[lake/hudi] Introduce Hudi LakeCatalog to create table by fhan688 · Pull Request #3395 · apache/fluss

fhan688 · 2026-05-28T10:39:18Z

Purpose

Linked issue: #3275

This PR introduces the Hudi LakeCatalog implementation, enabling Fluss to create tables in Hudi data lake storage. This aligns with the existing Paimon and Iceberg lake catalog support, completing the trio of supported lake formats for table creation.

Brief change log

New modules & classes (`fluss-lake/fluss-lake-hudi`):

HudiLakeCatalog: Implements LakeCatalog interface, supporting both HMS (Hive Metastore) and DFS (filesystem) catalog modes. Handles table creation with schema compatibility check for crash-recovery idempotency, automatic database creation, and system column (__bucket, __offset, __timestamp) appending.
FlussDataTypeToHudiDataType: Implements DataTypeVisitor to convert Fluss data types to Flink types (Hudi's type system). Handles LocalZonedTimestampType specially: maps to BIGINT under HMS mode, TIMESTAMP_WITH_LOCAL_TIME_ZONE under DFS mode.
HudiConversions: Core conversion utility. Converts Fluss TablePath → Hudi ObjectPath, TableDescriptor → ResolvedSchema / Hudi table properties. Validates HUDI_UNSETTABLE_OPTIONS (6 protected options that Fluss auto-manages), checks system column name conflicts, and handles property prefix rewriting (hudi.xxx → xxx, others → fluss.xxx).
HudiCatalogUtils: Factory for creating Hudi Catalog instances (HoodieHiveCatalog for HMS, HoodieCatalog for DFS). Uses copied Configuration to avoid mutating the original.

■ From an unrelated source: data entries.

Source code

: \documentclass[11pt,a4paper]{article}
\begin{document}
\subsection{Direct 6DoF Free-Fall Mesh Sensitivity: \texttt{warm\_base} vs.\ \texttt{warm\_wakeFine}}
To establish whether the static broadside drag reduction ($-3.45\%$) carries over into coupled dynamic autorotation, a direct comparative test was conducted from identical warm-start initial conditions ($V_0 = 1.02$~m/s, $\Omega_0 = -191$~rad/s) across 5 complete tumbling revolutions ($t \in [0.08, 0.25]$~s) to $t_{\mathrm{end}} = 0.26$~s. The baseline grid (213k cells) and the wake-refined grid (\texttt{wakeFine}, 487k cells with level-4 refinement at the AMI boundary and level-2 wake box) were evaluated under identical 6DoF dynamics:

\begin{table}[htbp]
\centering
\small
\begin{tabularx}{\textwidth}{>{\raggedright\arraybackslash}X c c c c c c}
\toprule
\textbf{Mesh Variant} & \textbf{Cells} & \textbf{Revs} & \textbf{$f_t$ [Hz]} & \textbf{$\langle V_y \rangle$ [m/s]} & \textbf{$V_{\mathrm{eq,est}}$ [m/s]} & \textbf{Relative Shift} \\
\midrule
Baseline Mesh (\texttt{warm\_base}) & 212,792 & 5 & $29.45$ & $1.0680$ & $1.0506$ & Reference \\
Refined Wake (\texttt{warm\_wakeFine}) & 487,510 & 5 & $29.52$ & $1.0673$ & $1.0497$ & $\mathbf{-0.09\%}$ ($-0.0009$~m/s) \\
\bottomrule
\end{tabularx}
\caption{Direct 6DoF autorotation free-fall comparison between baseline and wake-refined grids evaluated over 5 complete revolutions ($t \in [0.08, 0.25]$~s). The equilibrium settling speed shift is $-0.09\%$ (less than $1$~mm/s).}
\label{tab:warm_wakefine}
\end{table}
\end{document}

Modifications to existing modules (`fluss-flink/fluss-flink-common`):

LakeFlinkCatalog: Adds HUDI branch in getLakeCatalog() with a new HudiCatalogFactory inner class that uses reflection to instantiate Hudi catalog (mirroring the Iceberg pattern to avoid compile-time dependency on hudi-flink-bundle).
LakeTableFactory: Adds HUDI branch in getLakeTableFactory() with getHudiFactory() that reflectively loads HoodieTableFactory.
HudiLakeStorage: Replaces the UnsupportedOperationException in createLakeCatalog() with new HudiLakeCatalog(hudiConfig) to wire the SPI path.

Key design decisions:

Aspect	Decision
Table type mapping	PK table → MERGE_ON_READ, Log table → COPY_ON_WRITE
Index strategy	BUCKET index type, aligned with Fluss's bucketing model
Dependency isolation	Hudi bundle loaded via reflection/plugin classloader (no compile-time dependency in fluss-flink-common)
Catalog mode	Supports hms (Hive Metastore) and dfs (filesystem)
Property rewriting	hudi. prefix stripped; non-hudi properties prefixed with fluss.
Idempotency	Schema-compatible duplicate creation is treated as success for crash recovery

Tests

HudiLakeCatalogTest (14 test cases):

testPropertyPrefixRewriting — verifies hudi.xxx → xxx and non-hudi → fluss.xxx prefix rewriting
testCreatePrimaryKeyTable — PK table (MOR) creation with system columns and primary key
testCreateLogTable — Log table (COW) creation with record key from customProperties
testIsHudiSchemaCompatibleWithSameSchema — compatible schemas return true
testIsHudiSchemaCompatibleWithDifferentColumnCount — different column count returns false
testIsHudiSchemaCompatibleWithDifferentColumnName — different column name returns false
testIsHudiSchemaCompatibleWithDifferentColumnType — different column type returns false
testCreateDuplicateTableWithCompatibleSchema — duplicate creation with compatible schema is idempotent
testCreateDuplicateTableWithIncompatibleSchema — duplicate creation with incompatible schema throws TableAlreadyExistException
testUnsettableOptionInPropertiesThrowsException — protected option in properties throws InvalidConfigException
testUnsettableOptionInCustomPropertiesThrowsException — protected option in customProperties throws InvalidConfigException
testNonProtectedHudiOptionPassesValidation — non-protected option passes validation
testSystemColumnBucketConflictThrowsException — __bucket conflict throws InvalidTableException
testSystemColumnOffsetConflictThrowsException — __offset conflict throws InvalidTableException
testSystemColumnTimestampConflictThrowsException — __timestamp conflict throws InvalidTableException

API and Format

No API or storage format changes. This PR only adds new implementations for the existing LakeCatalog and LakeStorage SPI interfaces.

Documentation

A new feature — Hudi lake catalog support for table creation. Will need documentation updates for the Hudi integration guide.

…Schema() and add isCreatingFlussTable in HudiLakeCatalog.createTable()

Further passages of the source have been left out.